We present evidence for the regular behaviour of the Boyle temperature TB in gaseous binary mixtures of small molecules with negligible multipolar moments. We use this regularity to construct a new combining rule for the prediction of the cross interaction u12(r) in those mixtures. The combining rule gives TB of the cross interaction as the harmonic mean of the Boyle temperatures of the pure components. The validity of this harmonic rule is based on experimental data of 28 binary mixtures, whose TB have been obtained from experimental data of the cross virial coefficient B12(T).
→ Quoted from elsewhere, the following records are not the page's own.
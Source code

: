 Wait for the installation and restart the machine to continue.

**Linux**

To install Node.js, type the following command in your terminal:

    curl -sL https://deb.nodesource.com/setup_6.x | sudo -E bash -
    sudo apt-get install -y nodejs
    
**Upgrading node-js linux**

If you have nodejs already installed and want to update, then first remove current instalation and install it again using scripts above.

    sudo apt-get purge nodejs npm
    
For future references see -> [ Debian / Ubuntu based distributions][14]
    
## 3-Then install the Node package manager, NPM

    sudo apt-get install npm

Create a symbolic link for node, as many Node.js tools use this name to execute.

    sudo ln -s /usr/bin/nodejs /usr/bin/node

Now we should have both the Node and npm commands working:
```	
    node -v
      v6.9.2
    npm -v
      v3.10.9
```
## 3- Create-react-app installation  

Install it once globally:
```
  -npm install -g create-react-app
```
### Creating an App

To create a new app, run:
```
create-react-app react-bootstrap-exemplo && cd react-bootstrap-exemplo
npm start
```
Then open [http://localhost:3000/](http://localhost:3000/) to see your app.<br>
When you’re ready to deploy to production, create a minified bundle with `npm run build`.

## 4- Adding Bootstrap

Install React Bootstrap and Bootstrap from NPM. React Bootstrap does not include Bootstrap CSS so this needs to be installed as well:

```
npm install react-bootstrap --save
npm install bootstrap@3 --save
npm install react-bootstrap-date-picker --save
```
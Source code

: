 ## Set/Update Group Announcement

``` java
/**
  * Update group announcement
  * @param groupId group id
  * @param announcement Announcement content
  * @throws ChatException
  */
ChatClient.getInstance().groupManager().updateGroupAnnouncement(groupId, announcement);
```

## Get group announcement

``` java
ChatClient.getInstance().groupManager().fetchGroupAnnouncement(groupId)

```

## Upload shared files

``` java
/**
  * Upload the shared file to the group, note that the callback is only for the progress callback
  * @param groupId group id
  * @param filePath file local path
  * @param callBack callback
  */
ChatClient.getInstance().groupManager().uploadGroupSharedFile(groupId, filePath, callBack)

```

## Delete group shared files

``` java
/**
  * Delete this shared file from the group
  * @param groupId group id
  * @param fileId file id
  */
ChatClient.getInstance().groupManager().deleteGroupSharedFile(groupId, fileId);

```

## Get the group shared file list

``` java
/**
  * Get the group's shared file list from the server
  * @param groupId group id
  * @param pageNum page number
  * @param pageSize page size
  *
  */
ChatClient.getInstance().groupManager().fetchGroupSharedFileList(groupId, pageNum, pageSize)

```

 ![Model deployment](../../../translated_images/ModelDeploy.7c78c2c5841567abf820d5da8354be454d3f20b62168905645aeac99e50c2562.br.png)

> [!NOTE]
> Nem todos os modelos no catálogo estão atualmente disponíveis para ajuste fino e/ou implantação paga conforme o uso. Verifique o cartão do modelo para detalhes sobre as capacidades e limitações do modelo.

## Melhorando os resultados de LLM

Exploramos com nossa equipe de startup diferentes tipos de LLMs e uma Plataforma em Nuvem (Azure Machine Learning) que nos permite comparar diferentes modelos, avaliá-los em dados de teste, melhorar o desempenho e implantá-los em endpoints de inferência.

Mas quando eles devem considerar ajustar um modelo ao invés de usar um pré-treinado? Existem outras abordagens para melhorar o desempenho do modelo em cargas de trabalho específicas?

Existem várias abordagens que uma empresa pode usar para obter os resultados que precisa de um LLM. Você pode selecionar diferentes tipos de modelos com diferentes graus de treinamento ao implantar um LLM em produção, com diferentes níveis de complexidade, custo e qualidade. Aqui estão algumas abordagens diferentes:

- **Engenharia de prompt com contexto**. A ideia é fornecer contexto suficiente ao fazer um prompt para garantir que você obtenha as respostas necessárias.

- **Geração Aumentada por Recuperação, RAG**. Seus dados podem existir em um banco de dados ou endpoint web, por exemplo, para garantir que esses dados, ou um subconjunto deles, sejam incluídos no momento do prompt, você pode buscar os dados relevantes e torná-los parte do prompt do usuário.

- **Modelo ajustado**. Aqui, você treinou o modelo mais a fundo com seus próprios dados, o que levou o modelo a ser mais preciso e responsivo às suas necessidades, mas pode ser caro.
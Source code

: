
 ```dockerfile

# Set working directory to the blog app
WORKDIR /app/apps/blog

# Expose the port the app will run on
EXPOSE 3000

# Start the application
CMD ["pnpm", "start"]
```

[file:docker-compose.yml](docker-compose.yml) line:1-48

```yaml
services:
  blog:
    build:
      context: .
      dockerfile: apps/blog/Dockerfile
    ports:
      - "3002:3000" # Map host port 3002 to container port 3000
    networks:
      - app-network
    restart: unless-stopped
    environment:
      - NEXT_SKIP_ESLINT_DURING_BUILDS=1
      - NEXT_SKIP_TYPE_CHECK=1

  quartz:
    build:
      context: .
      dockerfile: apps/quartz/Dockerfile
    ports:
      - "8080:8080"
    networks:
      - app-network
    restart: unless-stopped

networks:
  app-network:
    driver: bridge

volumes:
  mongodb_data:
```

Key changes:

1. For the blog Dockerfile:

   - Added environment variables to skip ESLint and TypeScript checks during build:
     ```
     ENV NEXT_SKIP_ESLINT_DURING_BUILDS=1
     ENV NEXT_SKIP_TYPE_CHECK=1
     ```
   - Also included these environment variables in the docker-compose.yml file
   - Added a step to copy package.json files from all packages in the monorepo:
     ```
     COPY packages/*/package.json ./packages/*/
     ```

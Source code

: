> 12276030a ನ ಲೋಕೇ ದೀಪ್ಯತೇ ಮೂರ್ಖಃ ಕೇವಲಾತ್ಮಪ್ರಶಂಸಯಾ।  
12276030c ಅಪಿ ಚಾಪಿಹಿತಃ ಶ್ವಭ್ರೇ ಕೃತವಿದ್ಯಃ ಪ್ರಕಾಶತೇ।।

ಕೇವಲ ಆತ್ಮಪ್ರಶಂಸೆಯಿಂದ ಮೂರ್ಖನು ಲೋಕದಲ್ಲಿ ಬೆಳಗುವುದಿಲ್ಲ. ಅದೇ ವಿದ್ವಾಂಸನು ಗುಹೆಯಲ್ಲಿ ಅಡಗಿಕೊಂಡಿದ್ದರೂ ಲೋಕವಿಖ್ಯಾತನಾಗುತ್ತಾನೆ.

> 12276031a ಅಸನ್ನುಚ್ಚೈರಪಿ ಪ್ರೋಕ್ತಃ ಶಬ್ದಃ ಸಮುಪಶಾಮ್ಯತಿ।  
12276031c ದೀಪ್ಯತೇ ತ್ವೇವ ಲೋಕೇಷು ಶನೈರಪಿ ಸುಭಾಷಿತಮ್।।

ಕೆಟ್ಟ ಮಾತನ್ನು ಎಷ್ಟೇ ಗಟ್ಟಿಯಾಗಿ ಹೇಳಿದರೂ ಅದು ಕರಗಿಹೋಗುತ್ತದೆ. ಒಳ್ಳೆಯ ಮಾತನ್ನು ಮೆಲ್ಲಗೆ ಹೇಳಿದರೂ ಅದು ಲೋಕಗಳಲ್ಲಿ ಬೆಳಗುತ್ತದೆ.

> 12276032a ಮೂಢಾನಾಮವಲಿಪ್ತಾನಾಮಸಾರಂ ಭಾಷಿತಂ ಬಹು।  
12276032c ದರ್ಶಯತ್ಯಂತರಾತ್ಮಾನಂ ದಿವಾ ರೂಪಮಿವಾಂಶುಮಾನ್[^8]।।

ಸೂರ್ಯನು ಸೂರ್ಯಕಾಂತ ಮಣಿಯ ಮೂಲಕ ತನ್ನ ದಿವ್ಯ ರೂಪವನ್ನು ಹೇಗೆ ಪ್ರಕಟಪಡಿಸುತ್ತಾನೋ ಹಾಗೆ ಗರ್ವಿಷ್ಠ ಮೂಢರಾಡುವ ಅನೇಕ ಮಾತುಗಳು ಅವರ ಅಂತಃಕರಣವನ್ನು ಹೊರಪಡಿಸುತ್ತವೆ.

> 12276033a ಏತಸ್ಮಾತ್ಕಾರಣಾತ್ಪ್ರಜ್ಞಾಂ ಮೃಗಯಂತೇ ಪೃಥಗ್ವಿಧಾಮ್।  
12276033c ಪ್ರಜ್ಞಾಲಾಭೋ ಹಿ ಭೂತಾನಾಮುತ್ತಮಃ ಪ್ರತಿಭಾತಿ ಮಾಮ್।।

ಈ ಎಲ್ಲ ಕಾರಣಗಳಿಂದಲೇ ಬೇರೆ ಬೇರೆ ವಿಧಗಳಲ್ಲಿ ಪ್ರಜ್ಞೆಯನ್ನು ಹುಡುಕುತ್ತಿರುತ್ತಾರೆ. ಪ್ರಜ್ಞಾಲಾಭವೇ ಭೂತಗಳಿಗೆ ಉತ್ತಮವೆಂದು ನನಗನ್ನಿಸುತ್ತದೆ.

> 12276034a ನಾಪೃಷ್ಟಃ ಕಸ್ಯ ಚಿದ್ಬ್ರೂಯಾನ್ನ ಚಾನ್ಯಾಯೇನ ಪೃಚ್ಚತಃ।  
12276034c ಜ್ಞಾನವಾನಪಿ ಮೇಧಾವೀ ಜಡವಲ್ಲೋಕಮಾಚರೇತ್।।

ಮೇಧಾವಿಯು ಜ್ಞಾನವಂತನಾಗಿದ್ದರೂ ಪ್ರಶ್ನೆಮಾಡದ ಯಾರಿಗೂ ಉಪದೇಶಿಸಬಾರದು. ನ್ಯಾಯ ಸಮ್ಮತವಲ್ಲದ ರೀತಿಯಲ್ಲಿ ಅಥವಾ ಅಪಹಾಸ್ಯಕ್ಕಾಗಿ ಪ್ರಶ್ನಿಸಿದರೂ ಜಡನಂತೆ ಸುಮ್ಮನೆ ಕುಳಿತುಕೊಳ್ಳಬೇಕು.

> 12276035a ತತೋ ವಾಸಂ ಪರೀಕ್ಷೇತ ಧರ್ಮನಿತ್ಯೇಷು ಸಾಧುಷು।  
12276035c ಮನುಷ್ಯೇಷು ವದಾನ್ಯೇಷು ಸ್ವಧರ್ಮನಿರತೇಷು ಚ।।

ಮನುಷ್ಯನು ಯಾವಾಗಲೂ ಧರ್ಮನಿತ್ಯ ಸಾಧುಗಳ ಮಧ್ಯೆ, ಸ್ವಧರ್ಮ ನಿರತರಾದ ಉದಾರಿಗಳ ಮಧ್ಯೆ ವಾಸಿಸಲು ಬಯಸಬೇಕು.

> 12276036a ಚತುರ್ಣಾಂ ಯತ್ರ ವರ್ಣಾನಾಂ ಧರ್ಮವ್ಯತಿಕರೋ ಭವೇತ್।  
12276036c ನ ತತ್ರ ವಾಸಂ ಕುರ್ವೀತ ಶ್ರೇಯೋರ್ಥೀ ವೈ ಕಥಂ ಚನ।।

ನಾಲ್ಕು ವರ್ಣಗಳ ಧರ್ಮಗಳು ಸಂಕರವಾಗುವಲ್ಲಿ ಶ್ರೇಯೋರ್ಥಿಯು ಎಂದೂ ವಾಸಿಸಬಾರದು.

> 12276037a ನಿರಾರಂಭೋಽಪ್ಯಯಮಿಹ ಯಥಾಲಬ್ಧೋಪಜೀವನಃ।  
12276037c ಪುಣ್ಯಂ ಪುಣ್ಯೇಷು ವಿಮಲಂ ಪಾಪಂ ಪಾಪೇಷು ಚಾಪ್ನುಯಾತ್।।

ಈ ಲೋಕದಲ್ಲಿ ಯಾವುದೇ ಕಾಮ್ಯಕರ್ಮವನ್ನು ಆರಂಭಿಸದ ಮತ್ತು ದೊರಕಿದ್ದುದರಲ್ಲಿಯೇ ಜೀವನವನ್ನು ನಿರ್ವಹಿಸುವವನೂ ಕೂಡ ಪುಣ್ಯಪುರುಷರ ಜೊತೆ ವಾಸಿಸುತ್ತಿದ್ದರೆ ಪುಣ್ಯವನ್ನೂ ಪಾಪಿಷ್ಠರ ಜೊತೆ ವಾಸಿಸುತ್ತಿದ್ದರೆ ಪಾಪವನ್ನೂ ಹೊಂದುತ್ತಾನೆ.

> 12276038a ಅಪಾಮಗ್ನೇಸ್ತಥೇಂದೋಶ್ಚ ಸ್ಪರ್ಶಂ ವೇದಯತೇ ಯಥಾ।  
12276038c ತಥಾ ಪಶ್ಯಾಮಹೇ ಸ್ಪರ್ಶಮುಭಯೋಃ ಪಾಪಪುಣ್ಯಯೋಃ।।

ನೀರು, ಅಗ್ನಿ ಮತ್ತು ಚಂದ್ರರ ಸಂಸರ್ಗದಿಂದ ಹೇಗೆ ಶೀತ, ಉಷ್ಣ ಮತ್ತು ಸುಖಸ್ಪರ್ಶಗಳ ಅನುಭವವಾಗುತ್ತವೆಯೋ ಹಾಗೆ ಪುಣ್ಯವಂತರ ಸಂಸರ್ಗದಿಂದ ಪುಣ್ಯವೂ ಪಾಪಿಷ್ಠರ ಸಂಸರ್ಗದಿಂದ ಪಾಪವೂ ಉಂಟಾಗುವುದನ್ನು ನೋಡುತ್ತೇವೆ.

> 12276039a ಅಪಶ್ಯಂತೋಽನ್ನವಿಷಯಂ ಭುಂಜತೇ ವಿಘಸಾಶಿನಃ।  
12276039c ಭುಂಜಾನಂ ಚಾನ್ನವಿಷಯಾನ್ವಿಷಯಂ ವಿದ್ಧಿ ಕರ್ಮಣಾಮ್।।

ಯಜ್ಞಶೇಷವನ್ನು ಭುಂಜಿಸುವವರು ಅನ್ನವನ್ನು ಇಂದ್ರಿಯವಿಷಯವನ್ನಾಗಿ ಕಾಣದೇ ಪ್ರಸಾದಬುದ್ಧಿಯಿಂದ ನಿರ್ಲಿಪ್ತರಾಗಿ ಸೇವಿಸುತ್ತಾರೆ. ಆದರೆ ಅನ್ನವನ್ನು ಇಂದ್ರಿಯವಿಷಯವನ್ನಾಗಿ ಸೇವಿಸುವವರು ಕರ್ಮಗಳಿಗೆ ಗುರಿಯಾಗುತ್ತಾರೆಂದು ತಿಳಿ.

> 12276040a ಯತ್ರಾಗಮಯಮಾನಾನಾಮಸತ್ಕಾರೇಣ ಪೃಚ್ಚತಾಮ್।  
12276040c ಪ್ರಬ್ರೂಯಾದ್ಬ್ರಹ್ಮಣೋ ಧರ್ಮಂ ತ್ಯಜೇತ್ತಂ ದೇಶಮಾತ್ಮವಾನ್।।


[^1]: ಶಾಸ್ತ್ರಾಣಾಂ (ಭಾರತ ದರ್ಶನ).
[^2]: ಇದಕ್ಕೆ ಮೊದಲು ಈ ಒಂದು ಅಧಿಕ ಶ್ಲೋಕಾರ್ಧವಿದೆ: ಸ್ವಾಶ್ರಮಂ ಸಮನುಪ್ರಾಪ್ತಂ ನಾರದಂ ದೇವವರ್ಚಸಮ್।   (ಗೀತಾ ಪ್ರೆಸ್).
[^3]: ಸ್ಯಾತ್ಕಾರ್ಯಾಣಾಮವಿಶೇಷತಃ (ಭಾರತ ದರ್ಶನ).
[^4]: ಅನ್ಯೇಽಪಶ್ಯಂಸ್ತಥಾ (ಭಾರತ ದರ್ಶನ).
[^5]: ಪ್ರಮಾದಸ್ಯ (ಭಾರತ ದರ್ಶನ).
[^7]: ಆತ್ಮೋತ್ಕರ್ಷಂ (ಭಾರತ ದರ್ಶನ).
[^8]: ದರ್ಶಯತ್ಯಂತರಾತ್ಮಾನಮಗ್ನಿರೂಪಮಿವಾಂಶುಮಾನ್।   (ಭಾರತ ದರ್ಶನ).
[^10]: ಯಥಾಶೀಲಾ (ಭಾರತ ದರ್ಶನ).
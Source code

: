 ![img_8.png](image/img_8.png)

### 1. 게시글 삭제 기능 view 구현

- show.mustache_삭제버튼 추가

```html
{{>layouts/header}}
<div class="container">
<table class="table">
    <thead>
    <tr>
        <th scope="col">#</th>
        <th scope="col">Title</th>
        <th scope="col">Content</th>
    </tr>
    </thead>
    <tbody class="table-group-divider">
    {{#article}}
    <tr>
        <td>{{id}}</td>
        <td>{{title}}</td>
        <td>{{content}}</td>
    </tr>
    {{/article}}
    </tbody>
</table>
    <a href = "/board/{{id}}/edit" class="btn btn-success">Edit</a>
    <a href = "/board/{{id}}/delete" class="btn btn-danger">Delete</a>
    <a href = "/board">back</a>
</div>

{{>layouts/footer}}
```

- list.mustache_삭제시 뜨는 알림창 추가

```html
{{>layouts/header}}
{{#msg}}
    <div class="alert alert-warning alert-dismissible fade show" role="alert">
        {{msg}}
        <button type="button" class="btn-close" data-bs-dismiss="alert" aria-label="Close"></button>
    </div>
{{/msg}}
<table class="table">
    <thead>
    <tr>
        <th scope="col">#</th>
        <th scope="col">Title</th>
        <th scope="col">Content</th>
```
In determining TB we make use of non-conformal potentials that have been proven to represent very accurately the effective interactions of the molecules investigated. The new combining rule is used to give interaction parameters of several dozens of binary mixtures involving noble gases (Ne, Ar, Kr and Xe), diatomic molecules (N2, O2 and CO) and n-alkanes (from methane to n-octane). These interaction parameters lead to a prediction of cross virial coefficients B12(T) within experimental error. Electrostatic interactions, originating in permanent dipolar, quadrupolar, octupolar and hexadecapolar moments and exemplified by molecules of HCl, CO2, CF4 and SF6, depart from the regular non-polar behaviour.